Tuttavia, l’apprendere questa realtà di fatto, coinvolge proprio queste dotazioni valoriali, legali, antropologiche, di rispetto dei valori umani, di cui ci siamo dotati e che fungono da  radici fondative delle Costituzioni dei paesi occidentali, e ne regolano il funzionamento (almeno interno) dei rapporti umani, sia all'interno dei singoli Stati che persino fra i paesi occidentali stessi e che, in genere, entro questi confini geografci, prevalgono sugli interessi di parte. 

Scoprire ai giorni nostri all'esterno del blocco dei paesi occidentali soccombono a logiche fazionare, fa riflettere sulla portata del Patto sociale occidentale. 

Aggiungo che sono consapevole che ogni sistema di diritto riposi sopra un atto originario che, in qualche maniera, è un sopruso. Infatti, scrivevo qualche settimana fa:

 

Milano, 29 agosto 2024

 

V'è un'ironia che riguarda tutti i sistemi di diritto: il fatto che si fondino, nessuno escluso, su un primigenio atto d'imperio, di forza, di imposizione iniziale fondante.

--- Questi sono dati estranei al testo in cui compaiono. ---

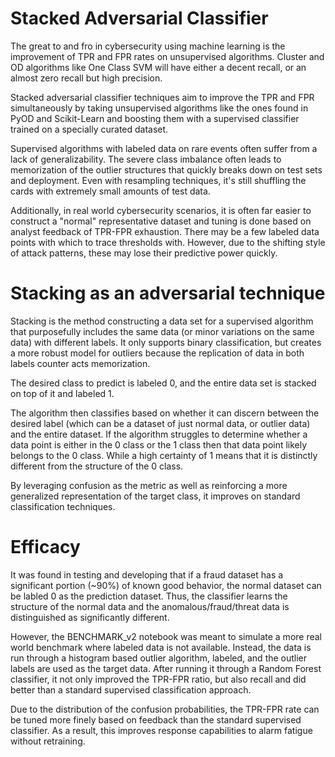 # Stacked Adversarial Classifier

The great to and fro in cybersecurity using machine learning is the improvement of TPR and FPR rates on unsupervised algorithms. Cluster and OD algorithms like One Class SVM will have either a decent recall, or an almost zero recall but high precision.

Stacked adversarial classifier techniques aim to improve the TPR and FPR simultaneously by taking unsupervised algorithms like the ones found in PyOD and Scikit-Learn and boosting them with a supervised classifier trained on a specially curated dataset.

Supervised algorithms with labeled data on rare events often suffer from a lack of generalizability. The severe class imbalance often leads to memorization of the outlier structures that quickly breaks down on test sets and deployment. Even with resampling techniques, it's still shuffling the cards with extremely small amounts of test data.

Additionally, in real world cybersecurity scenarios, it is often far easier to construct a "normal" representative dataset and tuning is done based on analyst feedback of TPR-FPR exhaustion. There may be a few labeled data points with which to trace thresholds with. However, due to the shifting style of attack patterns, these may lose their predictive power quickly.

# Stacking as an adversarial technique

Stacking is the method constructing a data set for a supervised algorithm that purposefully includes the same data (or minor variations on the same data) with different labels. It only supports binary classification, but creates a more robust model for outliers because the replication of data in both labels counter acts memorization.

The desired class to predict is labeled 0, and the entire data set is stacked on top of it and labeled 1.

The algorithm then classifies based on whether it can discern between the desired label (which can be a dataset of just normal data, or outlier data) and the entire dataset. If the algorithm struggles to determine whether a data point is either in the 0 class or the 1 class then that data point likely belongs to the 0 class. While a high certainty of 1 means that it is distinctly different from the structure of the 0 class.

By leveraging confusion as the metric as well as reinforcing a more generalized representation of the target class, it improves on standard classification techniques.

# Efficacy

It was found in testing and developing that if a fraud dataset has a significant portion (~90%) of known good behavior, the normal dataset can be labled 0 as the prediction dataset. Thus, the classifier learns the structure of the normal data and the anomalous/fraud/threat data is distinguished as significantly different.

However, the BENCHMARK_v2 notebook was meant to simulate a more real world benchmark where labeled data is not available. Instead, the data is run through a histogram based outlier algorithm, labeled, and the outlier labels are used as the target data. After running it through a Random Forest classifier, it not only improved the TPR-FPR ratio, but also recall and did better than a standard supervised classification approach.

Due to the distribution of the confusion probabilities, the TPR-FPR rate can be tuned more finely based on feedback than the standard supervised classifier. As a result, this improves response capabilities to alarm fatigue without retraining.
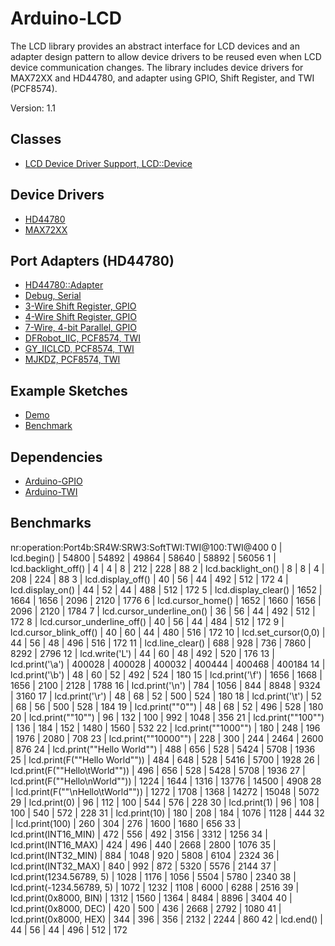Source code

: # Arduino-LCD
The LCD library provides an abstract interface for LCD devices and an
adapter design pattern to allow device drivers to be reused even when
LCD device communication changes. The library includes device drivers
for MAX72XX and HD44780, and adapter using GPIO, Shift Register, and
TWI (PCF8574).

Version: 1.1

## Classes

* [LCD Device Driver Support, LCD::Device](./src/LCD.h)

## Device Drivers

* [HD44780](./src/Driver/HD44780.h)
* [MAX72XX](./src/Driver/MAX72XX.h)

## Port Adapters (HD44780)

* [HD44780::Adapter](./src/Driver/HD44780.h)
* [Debug, Serial](./src/Adapter/Debug.h)
* [3-Wire Shift Register, GPIO](./src/Adapter/SR3W.h)
* [4-Wire Shift Register, GPIO](./src/Adapter/SR4W.h)
* [7-Wire, 4-bit Parallel, GPIO](./src/Adapter/Port4b.h)
* [DFRobot_IIC, PCF8574, TWI](./src/Adapter/DFRobot_IIC.h)
* [GY_IICLCD, PCF8574, TWI](./src/Adapter/GY_IICLCD.h)
* [MJKDZ, PCF8574, TWI](./src/Adapter/MJKDZ.h)

## Example Sketches

* [Demo](./examples/Demo)
* [Benchmark](./examples/Benchmark)

## Dependencies

* [Arduino-GPIO](https://github.com/mikaelpatel/Arduino-GPIO)
* [Arduino-TWI](https://github.com/mikaelpatel/Arduino-TWI)

## Benchmarks

nr:operation:Port4b:SR4W:SRW3:SoftTWI:TWI@100:TWI@400
0 | lcd.begin() | 54800 | 54892 | 49864 | 58640 | 58892 | 56056
1 | lcd.backlight_off() | 4 | 4 | 8 | 212 | 228 | 88
2 | lcd.backlight_on() | 8 | 8 | 4 | 208 | 224 | 88
3 | lcd.display_off() | 40 | 56 | 44 | 492 | 512 | 172
4 | lcd.display_on() | 44 | 52 | 44 | 488 | 512 | 172
5 | lcd.display_clear() | 1652 | 1664 | 1656 | 2096 | 2120 | 1776
6 | lcd.cursor_home() | 1652 | 1660 | 1656 | 2096 | 2120 | 1784
7 | lcd.cursor_underline_on() | 36 | 56 | 44 | 492 | 512 | 172
8 | lcd.cursor_underline_off() | 40 | 56 | 44 | 484 | 512 | 172
9 | lcd.cursor_blink_off() | 40 | 60 | 44 | 480 | 516 | 172
10 | lcd.set_cursor(0,0) | 44 | 56 | 48 | 496 | 516 | 172
11 | lcd.line_clear() | 688 | 928 | 736 | 7860 | 8292 | 2796
12 | lcd.write('L') | 44 | 60 | 48 | 492 | 520 | 176
13 | lcd.print('\a') | 400028 | 400028 | 400032 | 400444 | 400468 | 400184
14 | lcd.print('\b') | 48 | 60 | 52 | 492 | 524 | 180
15 | lcd.print('\f') | 1656 | 1668 | 1656 | 2100 | 2128 | 1788
16 | lcd.print('\n') | 784 | 1056 | 844 | 8848 | 9324 | 3160
17 | lcd.print('\r') | 48 | 68 | 52 | 500 | 524 | 180
18 | lcd.print('\t') | 52 | 68 | 56 | 500 | 528 | 184
19 | lcd.print(""0"") | 48 | 68 | 52 | 496 | 528 | 180
20 | lcd.print(""10"") | 96 | 132 | 100 | 992 | 1048 | 356
21 | lcd.print(""100"") | 136 | 184 | 152 | 1480 | 1560 | 532
22 | lcd.print(""1000"") | 180 | 248 | 196 | 1976 | 2080 | 708
23 | lcd.print(""10000"") | 228 | 300 | 244 | 2464 | 2600 | 876
24 | lcd.print(""Hello World"") | 488 | 656 | 528 | 5424 | 5708 | 1936
25 | lcd.print(F(""Hello World"")) | 484 | 648 | 528 | 5416 | 5700 | 1928
26 | lcd.print(F(""Hello\tWorld"")) | 496 | 656 | 528 | 5428 | 5708 | 1936
27 | lcd.print(F(""Hello\nWorld"")) | 1224 | 1644 | 1316 | 13776 | 14500 | 4908
28 | lcd.print(F(""\nHello\tWorld"")) | 1272 | 1708 | 1368 | 14272 | 15048 | 5072
29 | lcd.print(0) | 96 | 112 | 100 | 544 | 576 | 228
30 | lcd.print(1) | 96 | 108 | 100 | 540 | 572 | 228
31 | lcd.print(10) | 180 | 208 | 184 | 1076 | 1128 | 444
32 | lcd.print(100) | 260 | 304 | 276 | 1600 | 1680 | 656
33 | lcd.print(INT16_MIN) | 472 | 556 | 492 | 3156 | 3312 | 1256
34 | lcd.print(INT16_MAX) | 424 | 496 | 440 | 2668 | 2800 | 1076
35 | lcd.print(INT32_MIN) | 884 | 1048 | 920 | 5808 | 6104 | 2324
36 | lcd.print(INT32_MAX) | 840 | 992 | 872 | 5320 | 5576 | 2144
37 | lcd.print(1234.56789, 5) | 1028 | 1176 | 1056 | 5504 | 5780 | 2340
38 | lcd.print(-1234.56789, 5) | 1072 | 1232 | 1108 | 6000 | 6288 | 2516
39 | lcd.print(0x8000, BIN) | 1312 | 1560 | 1364 | 8484 | 8896 | 3404
40 | lcd.print(0x8000, DEC) | 420 | 500 | 436 | 2668 | 2792 | 1080
41 | lcd.print(0x8000, HEX) | 344 | 396 | 356 | 2132 | 2244 | 860
42 | lcd.end() | 44 | 56 | 44 | 496 | 512 | 172
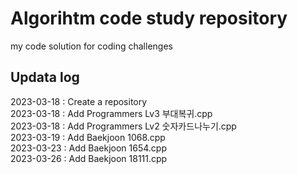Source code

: # Algorihtm code study repository
my code solution for coding challenges

## Updata log
2023-03-18 : Create a repository <br>
2023-03-18 : Add Programmers Lv3 부대복귀.cpp <br>
2023-03-18 : Add Programmers Lv2 숫자카드나누기.cpp <br>
2023-03-19 : Add Baekjoon 1068.cpp <br>
2023-03-23 : Add Baekjoon 1654.cpp <br>
2023-03-26 : Add Baekjoon 18111.cpp <br>
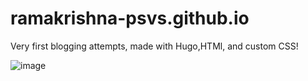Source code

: # ramakrishna-psvs.github.io 
Very first blogging attempts, made with Hugo,HTMl, and custom CSS!


![image](https://github.com/ramakrishna-psvs/ramakrishna-psvs.github.io/assets/83681112/694a08aa-126f-454a-a376-2231efcfbc70)
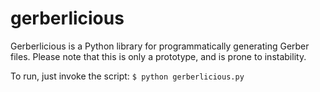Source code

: # gerberlicious

Gerberlicious is a Python library for programmatically generating Gerber files. Please note that this is only a prototype, and is prone to instability.

To run, just invoke the script: `$ python gerberlicious.py`
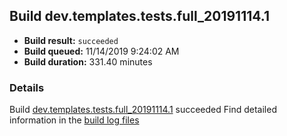 ## Build dev.templates.tests.full_20191114.1
- **Build result:** `succeeded`
- **Build queued:** 11/14/2019 9:24:02 AM
- **Build duration:** 331.40 minutes
### Details
Build [dev.templates.tests.full_20191114.1](https://winappstudio.visualstudio.com/web/build.aspx?pcguid=a4ef43be-68ce-4195-a619-079b4d9834c2&builduri=vstfs%3a%2f%2f%2fBuild%2fBuild%2f31914) succeeded
Find detailed information in the [build log files]()

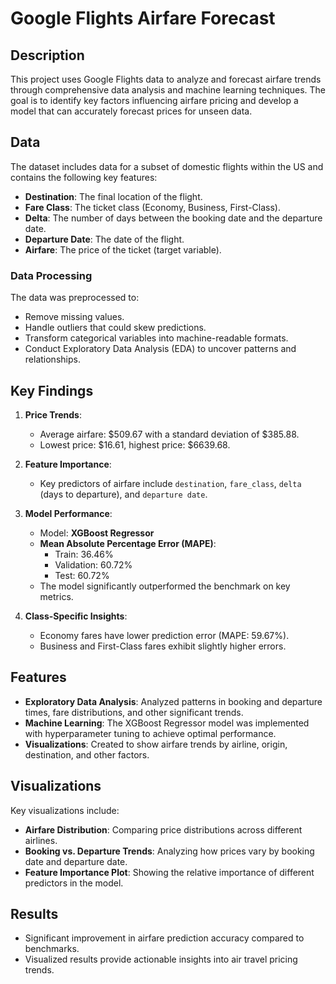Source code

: # Google Flights Airfare Forecast

## Description
This project uses Google Flights data to analyze and forecast airfare trends through comprehensive data analysis and machine learning techniques. The goal is to identify key factors influencing airfare pricing and develop a model that can accurately forecast prices for unseen data.

## Data
The dataset includes data for a subset of domestic flights within the US and contains the following key features:
- **Destination**: The final location of the flight.
- **Fare Class**: The ticket class (Economy, Business, First-Class).
- **Delta**: The number of days between the booking date and the departure date.
- **Departure Date**: The date of the flight.
- **Airfare**: The price of the ticket (target variable).

### Data Processing
The data was preprocessed to:
- Remove missing values.
- Handle outliers that could skew predictions.
- Transform categorical variables into machine-readable formats.
- Conduct Exploratory Data Analysis (EDA) to uncover patterns and relationships.

## Key Findings
1. **Price Trends**:
   - Average airfare: $509.67 with a standard deviation of $385.88.
   - Lowest price: $16.61, highest price: $6639.68.

2. **Feature Importance**:
   - Key predictors of airfare include `destination`, `fare_class`, `delta` (days to departure), and `departure date`.

3. **Model Performance**:
   - Model: **XGBoost Regressor**
   - **Mean Absolute Percentage Error (MAPE)**:
     - Train: 36.46%
     - Validation: 60.72%
     - Test: 60.72%
   - The model significantly outperformed the benchmark on key metrics.

4. **Class-Specific Insights**:
   - Economy fares have lower prediction error (MAPE: 59.67%).
   - Business and First-Class fares exhibit slightly higher errors.

## Features
- **Exploratory Data Analysis**: Analyzed patterns in booking and departure times, fare distributions, and other significant trends.
- **Machine Learning**: The XGBoost Regressor model was implemented with hyperparameter tuning to achieve optimal performance.
- **Visualizations**: Created to show airfare trends by airline, origin, destination, and other factors.

## Visualizations
Key visualizations include:
- **Airfare Distribution**: Comparing price distributions across different airlines.
- **Booking vs. Departure Trends**: Analyzing how prices vary by booking date and departure date.
- **Feature Importance Plot**: Showing the relative importance of different predictors in the model.

## Results
- Significant improvement in airfare prediction accuracy compared to benchmarks.
- Visualized results provide actionable insights into air travel pricing trends.
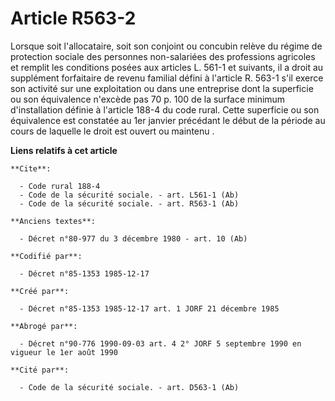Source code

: # Article R563-2

Lorsque soit l'allocataire, soit son conjoint ou concubin relève du régime de protection sociale des personnes non-salariées
des professions agricoles et remplit les conditions posées aux articles L. 561-1 et suivants, il a droit au supplément
forfaitaire de revenu familial défini à l'article R. 563-1 s'il exerce son activité sur une exploitation ou dans une
entreprise dont la superficie ou son équivalence n'excède pas 70 p. 100 de la surface minimum d'installation définie à
l'article 188-4 du code rural. Cette superficie ou son équivalence est constatée au 1er janvier précédant le début de la
période au cours de laquelle le droit est ouvert ou maintenu    .

**Liens relatifs à cet article**

	**Cite**:

	  - Code rural 188-4
	  - Code de la sécurité sociale. - art. L561-1 (Ab)
	  - Code de la sécurité sociale. - art. R563-1 (Ab)

	**Anciens textes**:

	  - Décret n°80-977 du 3 décembre 1980 - art. 10 (Ab)

	**Codifié par**:

	  - Décret n°85-1353 1985-12-17

	**Créé par**:

	  - Décret n°85-1353 1985-12-17 art. 1 JORF 21 décembre 1985

	**Abrogé par**:

	  - Décret n°90-776 1990-09-03 art. 4 2° JORF 5 septembre 1990 en vigueur le 1er août 1990

	**Cité par**:

	  - Code de la sécurité sociale. - art. D563-1 (Ab)
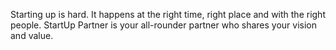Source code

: Starting up is hard. It happens at the right time, right place and with the right people. StartUp Partner is your all-rounder partner who shares your vision and value.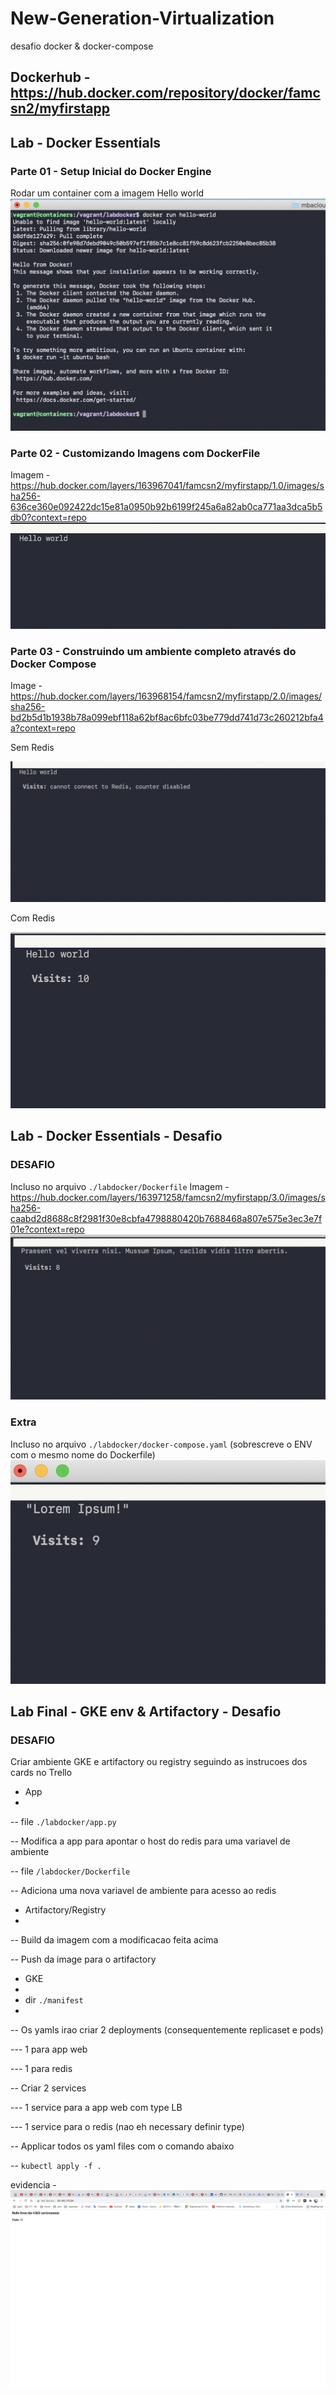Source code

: # New-Generation-Virtualization
desafio docker &amp; docker-compose

## Dockerhub - https://hub.docker.com/repository/docker/famcsn2/myfirstapp

## Lab - Docker Essentials
### Parte 01 - Setup Inicial do Docker Engine
Rodar um container com a imagem Hello world
![Alt text](https://raw.githubusercontent.com/Menosse/New-Generation-Virtualization/main/img/part1.png)

### Parte 02 - Customizando Imagens com DockerFile
Imagem - https://hub.docker.com/layers/163967041/famcsn2/myfirstapp/1.0/images/sha256-636ce360e092422dc15e81a0950b92b6199f245a6a82ab0ca771aa3dca5b5db0?context=repo
![Alt text](https://raw.githubusercontent.com/Menosse/New-Generation-Virtualization/main/img/part2.png)

### Parte 03 - Construindo um ambiente completo através do Docker Compose
Image - https://hub.docker.com/layers/163968154/famcsn2/myfirstapp/2.0/images/sha256-bd2b5d1b1938b78a099ebf118a62bf8ac6bfc03be779dd741d73c260212bfa4a?context=repo

Sem Redis

![Alt text](https://raw.githubusercontent.com/Menosse/New-Generation-Virtualization/main/img/part3-0.png)

Com Redis

![Alt text](https://raw.githubusercontent.com/Menosse/New-Generation-Virtualization/main/img/part3-1.png)


## Lab - Docker Essentials - Desafio
### DESAFIO
Incluso no arquivo `./labdocker/Dockerfile`
Imagem - https://hub.docker.com/layers/163971258/famcsn2/myfirstapp/3.0/images/sha256-caabd2d8688c8f2981f30e8cbfa4798880420b7688468a807e575e3ec3e7f01e?context=repo
![Alt text](https://raw.githubusercontent.com/Menosse/New-Generation-Virtualization/main/img/desafio.png)

### Extra
Incluso no arquivo `./labdocker/docker-compose.yaml` (sobrescreve o ENV com o mesmo nome do Dockerfile)
![Alt text](https://raw.githubusercontent.com/Menosse/New-Generation-Virtualization/main/img/extra.png)

## Lab Final - GKE env & Artifactory - Desafio
### DESAFIO
Criar ambiente GKE e artifactory ou registry seguindo as instrucoes dos cards no Trello

- App
- 
-- file `./labdocker/app.py`

-- Modifica a app para apontar o host do redis para uma variavel de ambiente

-- file `/labdocker/Dockerfile`

-- Adiciona uma nova variavel de ambiente para acesso ao redis


- Artifactory/Registry
- 
-- Build da imagem com a modificacao feita acima

-- Push da image para o artifactory


- GKE
- 
- dir `./manifest`
- 
-- Os yamls irao criar 2 deployments (consequentemente replicaset e pods)

--- 1 para app web

--- 1 para redis

-- Criar 2 services

--- 1 service para a app web com type LB

--- 1 service para o redis (nao eh necessary definir type)

-- Applicar todos os yaml files com o comando abaixo

-- `kubectl apply -f .`


evidencia - ![Alt text](https://raw.githubusercontent.com/Menosse/New-Generation-Virtualization/main/img/part4-final-AppAndRedis.jpg)
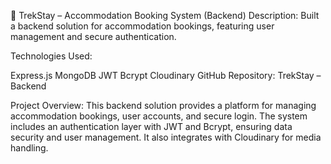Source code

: 🏨 TrekStay – Accommodation Booking System (Backend)
Description:
Built a backend solution for accommodation bookings, featuring user management and secure authentication.

Technologies Used:

Express.js
MongoDB
JWT
Bcrypt
Cloudinary
GitHub Repository:
TrekStay – Backend

Project Overview:
This backend solution provides a platform for managing accommodation bookings, user accounts, and secure login. The system includes an authentication layer with JWT and Bcrypt, ensuring data security and user management. It also integrates with Cloudinary for media handling.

Tale atto poi viene accettato o subìto, ma comunque avviene. A volte viene attuato da un singolo o da un manipolo con la violenza, altre da un intero popolo, in altre occasioni ancora viene concesso da un Re. Ma sempre di un’imposizione unilaterale iniziatica si tratta, di una dimostrazione di forza non supportata da leggi precedenti  comunemente accettate. È in forza di questo primo accadimento che s’insedia un sistema che viene definito, da lì in poi, di diritto. Nei paesi democratici assume la forma di una Costituzione. Tuttavia, anche nel caso delle democratiche Costituzioni, fatta eccezione per i Padri costituenti e per i loro più stretti accoliti, tutti gli altri cittadini (e i successori di tutti, compresi quelli degli stessi Padri costituenti, come già sottolineava Hobbes) vi si trovano legati aprioristicamente, divenendo e potendo divenire soltanto sue espressioni, esprimibili soltanto attraverso di essa.

 

Insomma, chi vince non fa "solo" la storia, forgia anche i dettami dei rapporti giusti e sbagliati cui al resto, i meno forti, finché restano tali, tocca assoggettarsi.

 

 

 

Tuttavia, dover constatare di trovarsi ancora nel bel mezzo di un periodo di caos precedente all'instaurazione di un nuovo paradigma giuridico sociale che (forse) sancirà i confini di nuovi rapporti regolati legalmente, un certo male me lo fa provare e mi getta in un certo sgomento.